Brick Live Far East Limited is in the process of being dissolved. 

The registered office of the subsidiaries incorporated is England and Wales is 3 Park Court 
Pyrford Road, West Byfleet, Surrey, KT14 6SD. 

The registered office of the overseas subsidiaries are as follows:- 

Championship (Singapore) Pte Limited, 62 Neil Road, Singapore (088833). 

Brick Live Far East Limited, RM 1307A 13/F, Two Harbourfront, 22 Tak Fung Street, Hughom, 
Hong Kong. 

Parallel Live ((NY) LLC, 800 N King St, Suite 303, Wilmington, DE 19801, USA 

E  Movement  Holdings  (Pty)  Limited,  9  Viscount  Crescent,  Baronetcy  Estate,  Plattekloof, 
Western Cape, 7500, South Africa. 

Live Company Sports and Entertainment (Pty) Limited, Noland House, River Park, Mowbray, 
Western Cape, South Africa. 

The company's subsidiaries Brick Live Group Limited, Parallel Live Group Limited, Brick Live 
International Limited, and Live Company Group EBT Limited are exempt from the requirements 
of the Companies Act 2006 relating to the audit of their individual accounts by virtue of section 
479A of the Companies Act 2006. 

35.  Post balance sheet events 

In February 2022 6,223,859 new Ordinary shares in the Company were issued  in settlement 
of outstanding Director's fees. Senior Director Ranjit Murugason received 5,047,620 Ordinary 
shares at 3.5p, Bryan Lawrie received 747,667 Ordinary shares at 3.5p and Stephen Birrell 
received 428,572 shares at 3.5p price. 

In March 2022 the outstanding balance of £90,823 due under the loan arrangement with David 
Ciclitira as detailed in Note 22 was repaid in full.

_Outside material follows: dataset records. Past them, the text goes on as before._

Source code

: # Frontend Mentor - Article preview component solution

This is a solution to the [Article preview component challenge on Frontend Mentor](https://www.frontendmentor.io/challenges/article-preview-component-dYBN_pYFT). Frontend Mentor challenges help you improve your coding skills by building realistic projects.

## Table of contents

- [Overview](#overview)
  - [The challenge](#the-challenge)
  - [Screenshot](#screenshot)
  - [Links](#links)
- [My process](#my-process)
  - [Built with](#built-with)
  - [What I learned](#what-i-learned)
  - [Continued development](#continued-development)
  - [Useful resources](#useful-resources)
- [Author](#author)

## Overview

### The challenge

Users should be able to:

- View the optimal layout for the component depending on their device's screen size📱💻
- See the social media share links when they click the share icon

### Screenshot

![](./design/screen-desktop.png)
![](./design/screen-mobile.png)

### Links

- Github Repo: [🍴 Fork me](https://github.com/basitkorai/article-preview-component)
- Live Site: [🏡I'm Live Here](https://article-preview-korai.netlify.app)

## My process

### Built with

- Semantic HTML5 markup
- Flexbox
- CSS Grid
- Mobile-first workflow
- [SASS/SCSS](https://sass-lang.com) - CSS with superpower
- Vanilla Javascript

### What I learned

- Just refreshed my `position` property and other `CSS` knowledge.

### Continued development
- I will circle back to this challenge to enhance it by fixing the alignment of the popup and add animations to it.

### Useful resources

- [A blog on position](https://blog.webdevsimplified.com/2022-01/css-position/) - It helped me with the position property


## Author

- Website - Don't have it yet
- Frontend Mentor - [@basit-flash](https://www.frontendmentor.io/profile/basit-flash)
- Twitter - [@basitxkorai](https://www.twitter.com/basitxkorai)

Also in March 2022 £45,000 of the outstanding 
deferred consideration due to David Ciclitira in relation to the acquisition of EMHL as detailed 
in Note 29 was settled in cash. 

In March 2022 16,500,000 new Ordinary shares of 1 pence each in the capital of the Company 
were issued at a price of 5p, raising £784,000 net of fundraising costs. 

In April 2022 1,428,571 Investor warrants were exercised at a price of 5p raising £57,000.